Euro 2016 finalists France are one of the most star-studded sides in the tournament, with the likes of Hugo Lloris, Paul Pogba, Antoine Griezmann and Kylian Mbappe headlining the squad. While Les Blues would be the favourites to top the group, the second position is up for grabs, in what should be a three-way tussle. Denmark would be relying on Christian Eriksen, Peru on Paolo Guerrero and Australia on a midfield heart of Mile Jedinak and Massimo Luongo. Peru are on a hot streak at the moment, but the Aussies might fancy their chances.

Group D: Argentina, Iceland, Croatia, Nigeria

Like Ronaldo, this might be Lionel Messi’s last shot at winning the World Cup, having come excruciatingly close to doing so four years ago. But while Argentina might be overwhelming favourites to top the group, they’ll be facing sides that would not only feel capable of challenging the South American giants, but also be contesting among themselves for the runners-up slot. Croatia would be favourites to finish second, but both Nigeria and Iceland – the latter donning the giant killer tag – are more than capable of damaging any side in Group D.

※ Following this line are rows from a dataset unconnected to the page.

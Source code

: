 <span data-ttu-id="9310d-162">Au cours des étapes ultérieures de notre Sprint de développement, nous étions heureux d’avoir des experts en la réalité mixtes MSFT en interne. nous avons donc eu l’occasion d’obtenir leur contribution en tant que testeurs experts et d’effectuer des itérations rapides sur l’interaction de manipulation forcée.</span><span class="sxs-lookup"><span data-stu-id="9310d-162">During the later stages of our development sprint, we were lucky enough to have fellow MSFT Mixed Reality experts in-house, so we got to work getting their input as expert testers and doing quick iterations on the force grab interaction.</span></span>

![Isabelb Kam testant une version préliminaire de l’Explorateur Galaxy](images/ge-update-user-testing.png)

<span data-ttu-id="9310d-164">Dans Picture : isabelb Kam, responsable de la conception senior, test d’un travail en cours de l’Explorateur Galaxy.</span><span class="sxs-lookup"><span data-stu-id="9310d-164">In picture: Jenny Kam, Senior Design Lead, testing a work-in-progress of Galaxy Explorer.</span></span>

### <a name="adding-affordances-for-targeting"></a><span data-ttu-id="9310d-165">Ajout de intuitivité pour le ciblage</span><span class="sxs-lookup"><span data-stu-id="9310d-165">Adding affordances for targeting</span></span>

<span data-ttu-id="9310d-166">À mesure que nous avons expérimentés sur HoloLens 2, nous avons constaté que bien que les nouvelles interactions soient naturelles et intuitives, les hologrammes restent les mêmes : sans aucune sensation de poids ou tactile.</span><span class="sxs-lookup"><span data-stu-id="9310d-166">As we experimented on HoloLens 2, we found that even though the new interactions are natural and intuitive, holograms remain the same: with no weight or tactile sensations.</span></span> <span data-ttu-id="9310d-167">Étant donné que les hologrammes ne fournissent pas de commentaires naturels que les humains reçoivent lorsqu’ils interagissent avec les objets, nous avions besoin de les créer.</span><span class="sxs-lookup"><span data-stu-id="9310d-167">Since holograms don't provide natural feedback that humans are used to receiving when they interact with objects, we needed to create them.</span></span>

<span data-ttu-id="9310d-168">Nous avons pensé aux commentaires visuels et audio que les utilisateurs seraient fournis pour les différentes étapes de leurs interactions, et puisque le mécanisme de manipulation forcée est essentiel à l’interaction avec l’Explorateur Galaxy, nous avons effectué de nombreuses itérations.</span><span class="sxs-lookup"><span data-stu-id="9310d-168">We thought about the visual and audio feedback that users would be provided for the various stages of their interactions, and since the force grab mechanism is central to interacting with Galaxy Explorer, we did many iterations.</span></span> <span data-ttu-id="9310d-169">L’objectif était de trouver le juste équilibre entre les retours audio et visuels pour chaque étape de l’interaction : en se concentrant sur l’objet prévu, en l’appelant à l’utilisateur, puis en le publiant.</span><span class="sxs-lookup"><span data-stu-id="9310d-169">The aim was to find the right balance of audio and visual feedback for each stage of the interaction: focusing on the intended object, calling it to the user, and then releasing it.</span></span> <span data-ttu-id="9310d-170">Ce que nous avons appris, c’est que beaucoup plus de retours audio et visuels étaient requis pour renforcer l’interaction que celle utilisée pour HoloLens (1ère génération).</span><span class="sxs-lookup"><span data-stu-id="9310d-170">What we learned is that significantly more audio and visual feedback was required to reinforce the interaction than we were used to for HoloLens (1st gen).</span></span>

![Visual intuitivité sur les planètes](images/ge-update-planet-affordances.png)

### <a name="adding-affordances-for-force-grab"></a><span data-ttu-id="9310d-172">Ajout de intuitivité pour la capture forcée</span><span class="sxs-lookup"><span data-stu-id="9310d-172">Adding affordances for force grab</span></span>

Group E: Brazil, Switzerland, Costa Rica, Serbia

The injury for Neymar Jr in the months leading to the World Cup might turn out to be a blessing for Brazil, for, unlike his peers, their talisman should be fresh for the tournament. Brazil should cruise through the group to further establish themselves as one of the absolute favourites to bag the coveted trophy. Switzerland would be favourites for the second slot, but would need Xherdan Shaqiri to be firing on all cylinders. Serbia have a young and exciting side, and Costa Rica did manage to qualify for the World Cup with relative ease – both would be looking to displace the higher ranked Swiss side and qualify for the Round of 16.

Group F: Germany, Mexico, Sweden, South Korea

Germany begin the defence of their crown as among the top favourites and should have no trouble topping this group. But they would be looking to avoid what their predecessors Spain and Italy did in the previous two World Cups: being knocked out in the first round as defending champions. The Mexicans’ World Cup experience might give them the edge over Sweden and South Korea, but the latter two have youth that might need this very stage to burst out on the globe. Sweden especially, after having knocked Italy out in the playoffs, would feel they can take absolutely anybody on.

Group G: Belgium, Panama, Tunisia, England

This, again, would be a two-way tussle between two of the bigger names: Belgium and England. The latter have decades of underachievement under their belt, which they would be looking to rectify with a squad that isn’t as illustrious as they’ve been putting out since the turn of the century, while the former is a recently growing football heavyweight, with a starting 11 that can beat any side on a given day. With the likes of Edin Hazard, Kevin De Bruyne and Harry Kane, some of the biggest names are showcased in Group G. Tunisia and Panama, however, would be looking to spoil the English and Belgian parties.

Group H: Poland, Senegal, Colombia, Japan

In what is quite possibly the most balanced group of the lot, Colombia would start off as the slight favourites to top, spearheaded by James Rodriguez – the Golden Boot winner in 2014 – and Radamel Falcao. Should Poland or Senegal qualify from the group, they can actually go further than just the Round of 16, with the quality within their ranks. And while Japan have a lot of experience under their belt, it might turn out to be more of a case of aging legs by the time the group stages are wrapped up.